Credit Suisse continues to challenge claims for deferred compensation from brokers who went to firms other than Wells Fargo, and to challenge arbitration awards they have won.
Integrating Credit Suisse’s private banking and trust businesses for wealthy Americans is unlikely to present much of a challenge. UBS, which largely withdrew from expensive recruiting of veteran brokers following its Credit Suisse hiring spree, is closing much of its U.S. private banking operations, transferring deposits to its Swiss bank and integrating the private bank’s advisory services into its U.S. wealth management unit.)
Talk about European banking consolidation has been heating up as the coronavirus pandemic adds to challenges such as negative interest rates that have weighed on profitability for years. Spain’s CaixaBank SA and Bankia SA said this month they’re exploring a merger to form the largest lender in the country. While a deal between the two Swiss banks would allow for overlap to be eliminated, executing such a transaction could be difficult, said Andreas Venditti, an analyst at Vontobel.
“Regulation would be the biggest hurdle in my eyes” because requirements are tougher the larger an institution is, Venditti said, adding he doesn’t think a deal is likely.
Shares of Credit Suisse rose 3.1% at 2:18 p.m. in Zurich, and UBS gained 1.7%.
Weber’s planning exercise comes as UBS is in the middle of a leadership transition, while Credit Suisse just completed one. The two rivals have been assessing the possibility of combining back-office functions for some time to cut costs, Bloomberg reported two years ago. Those talks are still continuing, according to people familiar with the matter.

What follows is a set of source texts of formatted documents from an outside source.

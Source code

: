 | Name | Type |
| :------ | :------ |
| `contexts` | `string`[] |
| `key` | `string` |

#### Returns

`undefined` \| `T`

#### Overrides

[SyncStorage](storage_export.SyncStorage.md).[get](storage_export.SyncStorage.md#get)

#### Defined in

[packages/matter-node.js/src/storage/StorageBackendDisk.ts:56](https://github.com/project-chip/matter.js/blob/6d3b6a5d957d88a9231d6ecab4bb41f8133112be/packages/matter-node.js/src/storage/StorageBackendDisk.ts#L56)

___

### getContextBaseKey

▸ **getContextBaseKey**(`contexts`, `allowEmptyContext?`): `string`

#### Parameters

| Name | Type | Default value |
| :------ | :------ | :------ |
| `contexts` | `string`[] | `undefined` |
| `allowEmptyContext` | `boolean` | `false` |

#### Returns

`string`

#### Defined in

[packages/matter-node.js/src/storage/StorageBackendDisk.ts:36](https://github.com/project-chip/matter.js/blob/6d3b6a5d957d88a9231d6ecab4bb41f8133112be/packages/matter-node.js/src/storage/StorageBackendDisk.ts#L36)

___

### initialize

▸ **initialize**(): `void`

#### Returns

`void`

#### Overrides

A full-blown merger would face major regulatory hurdles as well as additional capital and liquidity requirements, which could outweigh the benefits of potential cost savings and benefits of scale. UBS Chief Executive Officer Sergio Ermotti has long complained that “too-big-to-fail” rules in Switzerland were creating headwinds for the country’s largest lenders.
The country imposed the first such rules in 2012 after the government came to UBS’s rescue during last financial crisis. The Federal Banking Commission in 2008 ruled out a merger of UBS with Credit Suisse. A combination of the two lenders would run counter to Swiss efforts to curtail the risk to its economy from a bank failure, and would likely raise antitrust concerns, especially in Switzerland where the two banks have a dominant position.
The challenges don’t end there. UBS is the biggest wealth manager in the world while Credit Suisse is among the top ten. A combination could prompt clients to move at least some of their assets to another firm in order to diversify risk.
In investment banking, a combination would be complementary as UBS geared more toward equities trading house while Credit Suisse is traditionally stronger in credit and fixed income. However, a big investment banking operation would likely draw scrutiny from Swiss regulators.
Both banks have cut back their trading operations after the 2008 financial crisis, pivoting toward wealth management. While that has reduced earnings volatility, increasing competition for rich clients and negative interest rates have weighed on the shares. UBS has lost 43% over the past five years, and Credit Suisse has slumped almost 58%.
Ermotti is scheduled to hand over leadership of UBS to former ING Groep NV head Ralph Hamers in November. Credit Suisse earlier this year replaced its CEO, naming Thomas Gottstein to succeed Tidjane Thiam.